= International Research and Training Centre for Rural Education =

The International Research and Training Centre for Rural Education (INRULED) is a training and research centre located in the People's Republic of China. The main sponsors of INRULED are the Chinese government and UNESCO.

INRULED's headquarters are located at Beijing Normal University, where the centre's secretariat is located. It also has a base at Baoding, Hebei Province, located 130 km south of Beijing. An Associate Centre is located at the School of Education of the Nanjing Normal University and also at the Gansu Institute of Educational Research. INRULED conducts research and training in the area of rural education in line with the aims of the Education-for-All programme.

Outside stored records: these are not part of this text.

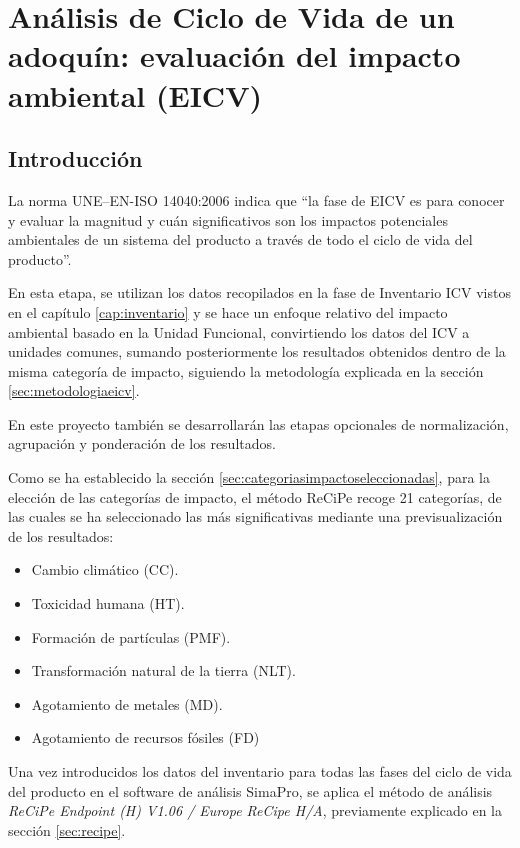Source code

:\chapter{Análisis de Ciclo de Vida de un adoquín: evaluación del impacto ambiental (EICV)}

\section{Introducción}
La norma UNE–EN-ISO 14040:2006 indica que ``la fase de EICV es para conocer y evaluar la magnitud y cuán significativos son los impactos potenciales ambientales de un sistema del producto a través de todo el ciclo de vida del producto''.

En esta etapa, se utilizan los datos recopilados en la fase de Inventario ICV vistos en el capítulo \ref{cap:inventario} y se hace un enfoque relativo del impacto ambiental basado en la Unidad Funcional, convirtiendo los datos del ICV a unidades comunes, sumando posteriormente los resultados obtenidos dentro de la misma categoría de impacto, siguiendo la metodología explicada en la sección \ref{sec:metodologiaeicv}.

En este proyecto también se desarrollarán las etapas opcionales de normalización, agrupación y ponderación de los resultados.

Como se ha establecido la sección \ref{sec:categoriasimpactoseleccionadas}, para la elección de las categorías de impacto, el método ReCiPe recoge 21 categorías, de las cuales se ha seleccionado las más significativas mediante una previsualización de los resultados:

\begin{itemize}
  \item Cambio climático (CC).
  \item Toxicidad humana (HT).
  \item Formación de partículas (PMF).
  \item Transformación natural de la tierra (NLT).
  \item Agotamiento de metales (MD).
  \item Agotamiento de recursos fósiles (FD)
\end{itemize}

Una vez introducidos los datos del inventario para todas las fases del ciclo de vida del producto en el software de análisis SimaPro, se aplica el método de análisis \textit{ReCiPe Endpoint (H) V1.06 / Europe ReCipe H/A}, previamente explicado en la sección \ref{sec:recipe}.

The International Research and Training Centre for Rural Education (INRULED) with its explicit focus on rural education is unique. It was formed in the latter part of 1994 through a Memorandum of Agreement signed between the Government of the People's Republic of China and UNESCO. The centre is commissioned to undertake the following functions:
- promote international research and development of methods and techniques of rural education;
- promote consultation and cooperation among Member States by devising policies and strategies in the areas of human resource development for rural areas;
- create a wide network for exchange of academic and technical information in the field of rural education among experts in various countries;
- coordinate the cooperative research activities and provide facilities for laboratory research and field work to international experts;
- organize international training workshops, seminars on special subjects and provide fellowships to international researchers;
- produce and disseminate publications and materials on the results of the various research projects undertaken by the centre.

The overall planning and execution of programmes and activities of the centre are supervised, monitored and evaluated by the Government of the People's Republic of China through its National Commission for UNESCO, in co-operation with UNESCO through their Cluster Office in Beijing.

The World Education Forum held in Dakar in April 2000 reaffirmed the critical role education plays for poverty reduction (UNESCO, 2000). Programmes and activities organised by INRULED during the last ten years reflect clearly its fundamental emphasis on the development of better understanding of education, which is a key tool for reducing poverty and improving the lives of rural people, particularly of people who live in the developing and least developed countries.

Over the years INRULED has initiated and facilitated a wide range of programmes and activities focused on rural education which have direct bearing on rural development and poverty reduction with linkages to the mid-term and biennium programmes of UNESCO in literacy, continuing education and primary education within the broader framework of Education-for-All (EFA). INRULED is inclusive in these programmes and activities in that it has involved practitioners and specialists from around the World with particular emphasis on South-South participation and collaboration. The products and outcomes of these activities are significant and have resulted in many valuable publications (paper and electronic) and informal networking of a wide range of institutions and professionals whose work focus on development of education in rural areas in developing countries.

Since its inception, three International Advisory Board Meetings were convened and three external evaluation missions were mounted (1999, 2001 and 2003). In February 2009 a new management board was established.

- The Director is professor Dong Qi
- The International Director of INRULED: Prof Zhou Nanzhao
- The Deputy Director of INRULED: Prof Wang Li

==See also==
- China Open Resources for Education (CORE)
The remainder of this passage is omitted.